At other times we were being asked to predict the exact time of death. Patients’ relatives have their own vulnerabilities; some were older themselves or shielding and were only willing to visit if we felt the patient was truly dying. In the worst situations, relatives were weighing up their own risk of catching Covid-19 with the opportunity to say their final goodbyes to their loved one. Relatives would ask us as medical professionals for advice, and it is impossible to not take the weight of this decision onto yourself, particularly when posed with such a difficult dilemma with no solution. We dealt with these situations as a full multidisciplinary team, and we reflected together and supported each other.

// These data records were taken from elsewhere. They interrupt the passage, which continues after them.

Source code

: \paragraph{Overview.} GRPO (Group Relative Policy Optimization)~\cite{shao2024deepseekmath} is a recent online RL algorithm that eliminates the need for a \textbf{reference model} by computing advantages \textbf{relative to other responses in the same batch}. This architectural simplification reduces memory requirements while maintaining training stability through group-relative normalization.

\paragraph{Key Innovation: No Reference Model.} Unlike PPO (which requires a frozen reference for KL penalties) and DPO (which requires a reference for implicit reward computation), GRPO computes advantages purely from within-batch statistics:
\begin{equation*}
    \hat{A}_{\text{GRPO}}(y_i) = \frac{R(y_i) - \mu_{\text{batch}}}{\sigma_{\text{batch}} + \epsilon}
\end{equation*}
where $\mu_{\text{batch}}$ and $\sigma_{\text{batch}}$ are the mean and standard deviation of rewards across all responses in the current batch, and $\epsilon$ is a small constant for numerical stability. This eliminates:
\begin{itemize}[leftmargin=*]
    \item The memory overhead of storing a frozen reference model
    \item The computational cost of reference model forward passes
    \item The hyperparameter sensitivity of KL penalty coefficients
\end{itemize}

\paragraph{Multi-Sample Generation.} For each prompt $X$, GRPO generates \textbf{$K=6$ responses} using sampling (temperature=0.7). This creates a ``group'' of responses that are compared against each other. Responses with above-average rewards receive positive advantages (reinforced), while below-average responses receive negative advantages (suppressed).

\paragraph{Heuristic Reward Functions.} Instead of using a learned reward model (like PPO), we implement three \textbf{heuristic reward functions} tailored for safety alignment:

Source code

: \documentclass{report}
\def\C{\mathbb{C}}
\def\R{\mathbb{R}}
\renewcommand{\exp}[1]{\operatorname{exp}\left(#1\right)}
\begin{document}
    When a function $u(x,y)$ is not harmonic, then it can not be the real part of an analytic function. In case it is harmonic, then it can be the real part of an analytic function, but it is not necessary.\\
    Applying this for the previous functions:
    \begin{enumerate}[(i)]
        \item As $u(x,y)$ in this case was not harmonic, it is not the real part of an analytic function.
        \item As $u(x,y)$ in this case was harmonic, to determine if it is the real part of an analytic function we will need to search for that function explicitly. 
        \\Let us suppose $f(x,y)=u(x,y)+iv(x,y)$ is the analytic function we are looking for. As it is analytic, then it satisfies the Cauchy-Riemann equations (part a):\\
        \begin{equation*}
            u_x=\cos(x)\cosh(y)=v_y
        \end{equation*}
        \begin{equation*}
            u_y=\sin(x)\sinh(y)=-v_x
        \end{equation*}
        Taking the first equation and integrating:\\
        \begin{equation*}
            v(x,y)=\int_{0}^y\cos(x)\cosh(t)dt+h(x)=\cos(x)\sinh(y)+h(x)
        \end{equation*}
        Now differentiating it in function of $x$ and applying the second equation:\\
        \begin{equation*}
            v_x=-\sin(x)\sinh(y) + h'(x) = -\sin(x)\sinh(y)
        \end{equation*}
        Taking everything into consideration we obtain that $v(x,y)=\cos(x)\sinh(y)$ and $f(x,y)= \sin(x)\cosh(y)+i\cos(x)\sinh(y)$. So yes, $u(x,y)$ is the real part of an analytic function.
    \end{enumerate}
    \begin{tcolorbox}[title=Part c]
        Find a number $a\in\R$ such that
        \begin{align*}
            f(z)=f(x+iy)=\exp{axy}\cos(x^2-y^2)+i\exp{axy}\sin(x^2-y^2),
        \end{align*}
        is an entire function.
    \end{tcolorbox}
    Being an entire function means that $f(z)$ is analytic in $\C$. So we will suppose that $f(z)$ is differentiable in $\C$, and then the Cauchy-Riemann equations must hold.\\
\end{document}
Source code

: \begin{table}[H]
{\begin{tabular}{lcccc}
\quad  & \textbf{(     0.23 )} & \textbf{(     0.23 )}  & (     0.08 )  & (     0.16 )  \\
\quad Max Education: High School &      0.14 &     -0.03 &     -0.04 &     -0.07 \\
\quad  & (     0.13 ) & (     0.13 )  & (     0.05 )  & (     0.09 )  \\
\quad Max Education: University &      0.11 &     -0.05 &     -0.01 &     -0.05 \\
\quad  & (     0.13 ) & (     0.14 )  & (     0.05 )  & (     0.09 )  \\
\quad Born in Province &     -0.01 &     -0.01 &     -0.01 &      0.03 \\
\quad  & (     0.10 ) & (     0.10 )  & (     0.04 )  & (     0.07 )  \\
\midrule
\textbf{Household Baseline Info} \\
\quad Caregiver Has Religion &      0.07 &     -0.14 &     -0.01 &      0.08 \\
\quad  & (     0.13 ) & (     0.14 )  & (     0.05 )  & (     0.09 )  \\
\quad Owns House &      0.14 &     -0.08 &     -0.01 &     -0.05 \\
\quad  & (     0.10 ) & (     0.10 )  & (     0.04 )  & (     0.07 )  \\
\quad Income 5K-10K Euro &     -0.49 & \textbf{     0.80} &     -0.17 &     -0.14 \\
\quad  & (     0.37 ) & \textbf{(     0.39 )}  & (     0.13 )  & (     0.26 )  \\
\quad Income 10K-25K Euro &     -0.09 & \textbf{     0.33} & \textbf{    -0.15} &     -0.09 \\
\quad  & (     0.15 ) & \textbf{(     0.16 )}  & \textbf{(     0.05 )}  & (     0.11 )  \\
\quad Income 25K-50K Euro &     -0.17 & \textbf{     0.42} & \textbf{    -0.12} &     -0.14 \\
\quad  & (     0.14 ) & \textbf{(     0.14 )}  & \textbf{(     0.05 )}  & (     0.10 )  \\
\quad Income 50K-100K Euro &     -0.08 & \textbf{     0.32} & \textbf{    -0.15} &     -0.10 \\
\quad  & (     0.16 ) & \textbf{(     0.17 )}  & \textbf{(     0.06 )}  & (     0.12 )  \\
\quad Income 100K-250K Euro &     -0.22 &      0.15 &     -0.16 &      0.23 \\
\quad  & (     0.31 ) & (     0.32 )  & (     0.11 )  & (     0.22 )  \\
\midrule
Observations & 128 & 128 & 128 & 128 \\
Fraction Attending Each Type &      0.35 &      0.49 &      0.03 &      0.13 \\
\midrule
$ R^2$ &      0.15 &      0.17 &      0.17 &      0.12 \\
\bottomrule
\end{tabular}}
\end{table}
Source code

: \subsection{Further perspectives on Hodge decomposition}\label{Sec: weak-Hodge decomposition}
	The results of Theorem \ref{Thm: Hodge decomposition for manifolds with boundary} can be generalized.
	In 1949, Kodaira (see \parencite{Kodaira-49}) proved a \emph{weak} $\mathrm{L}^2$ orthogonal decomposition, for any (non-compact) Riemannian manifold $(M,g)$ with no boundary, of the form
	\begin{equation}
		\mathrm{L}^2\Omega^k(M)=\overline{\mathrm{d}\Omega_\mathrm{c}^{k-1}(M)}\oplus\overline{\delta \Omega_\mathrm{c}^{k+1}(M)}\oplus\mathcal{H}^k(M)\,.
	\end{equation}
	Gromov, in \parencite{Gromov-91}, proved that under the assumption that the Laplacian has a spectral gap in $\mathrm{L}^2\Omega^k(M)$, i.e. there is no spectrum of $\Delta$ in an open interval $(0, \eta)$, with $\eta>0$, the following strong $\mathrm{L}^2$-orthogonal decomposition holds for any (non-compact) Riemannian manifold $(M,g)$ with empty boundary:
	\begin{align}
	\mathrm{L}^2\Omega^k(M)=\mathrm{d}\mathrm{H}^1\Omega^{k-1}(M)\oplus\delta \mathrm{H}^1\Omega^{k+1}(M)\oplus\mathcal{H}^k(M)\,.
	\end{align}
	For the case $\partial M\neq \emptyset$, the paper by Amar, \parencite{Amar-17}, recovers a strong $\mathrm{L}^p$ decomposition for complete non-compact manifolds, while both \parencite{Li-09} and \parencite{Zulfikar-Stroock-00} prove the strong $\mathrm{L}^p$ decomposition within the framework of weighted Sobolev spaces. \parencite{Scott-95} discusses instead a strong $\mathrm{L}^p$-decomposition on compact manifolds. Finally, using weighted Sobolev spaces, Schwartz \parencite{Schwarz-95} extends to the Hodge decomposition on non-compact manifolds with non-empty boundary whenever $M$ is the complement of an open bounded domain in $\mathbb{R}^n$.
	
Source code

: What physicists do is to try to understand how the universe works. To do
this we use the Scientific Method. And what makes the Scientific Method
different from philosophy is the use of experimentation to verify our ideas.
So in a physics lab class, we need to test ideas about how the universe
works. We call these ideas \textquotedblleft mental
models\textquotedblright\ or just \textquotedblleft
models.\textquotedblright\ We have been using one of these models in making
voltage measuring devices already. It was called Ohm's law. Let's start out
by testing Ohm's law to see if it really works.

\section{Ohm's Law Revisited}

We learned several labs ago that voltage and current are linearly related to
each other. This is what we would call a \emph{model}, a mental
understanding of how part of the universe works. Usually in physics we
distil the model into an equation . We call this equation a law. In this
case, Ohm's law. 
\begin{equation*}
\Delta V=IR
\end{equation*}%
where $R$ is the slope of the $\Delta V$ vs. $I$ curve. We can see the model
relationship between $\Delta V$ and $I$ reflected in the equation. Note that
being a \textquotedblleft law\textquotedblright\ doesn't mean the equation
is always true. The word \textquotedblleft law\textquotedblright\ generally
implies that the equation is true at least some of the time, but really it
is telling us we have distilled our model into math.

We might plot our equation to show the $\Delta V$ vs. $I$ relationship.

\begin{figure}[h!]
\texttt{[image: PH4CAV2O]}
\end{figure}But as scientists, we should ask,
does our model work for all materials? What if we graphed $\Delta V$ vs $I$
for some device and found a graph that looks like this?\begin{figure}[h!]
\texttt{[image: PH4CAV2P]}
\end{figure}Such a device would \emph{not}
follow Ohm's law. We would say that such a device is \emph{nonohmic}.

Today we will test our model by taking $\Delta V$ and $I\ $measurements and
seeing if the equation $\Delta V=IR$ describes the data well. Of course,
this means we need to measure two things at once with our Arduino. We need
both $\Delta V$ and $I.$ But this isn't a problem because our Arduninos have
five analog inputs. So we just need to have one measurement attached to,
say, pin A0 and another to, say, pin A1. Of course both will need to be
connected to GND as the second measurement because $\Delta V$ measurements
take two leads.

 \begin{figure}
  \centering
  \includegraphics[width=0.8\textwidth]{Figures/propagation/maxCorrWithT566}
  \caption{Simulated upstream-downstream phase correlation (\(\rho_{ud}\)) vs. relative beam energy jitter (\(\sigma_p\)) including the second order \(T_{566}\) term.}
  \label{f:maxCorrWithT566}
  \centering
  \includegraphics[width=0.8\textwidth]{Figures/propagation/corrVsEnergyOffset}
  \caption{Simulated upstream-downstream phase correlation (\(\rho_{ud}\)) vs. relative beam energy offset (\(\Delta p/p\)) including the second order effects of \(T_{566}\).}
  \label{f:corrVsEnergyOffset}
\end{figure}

Occasionally our predictions of a patient’s decline were wrong. We tried to ask families to visit before it was too late, and sometimes patients survived after families were called in to say their goodbyes. This then put us in the difficult position of once more parting patients and their families, as visiting was only allowed at the end of life.
Thoughts for the future
These experiences will stay with us. Looking after very unwell patients with Covid-19 was traumatic; but the impact is much wider than the specifics of clinical care. We have had to adapt not just to a new disease, but to telephones, visiting restrictions, masks and the fear of Covid-19 transmission. The whole team has come together to support patients and their families, and we are grateful for our nursing, consultant, therapy, administration and domestic colleagues. The last few months have shaped us as doctors, and we will take these skills forward for the rest of our careers.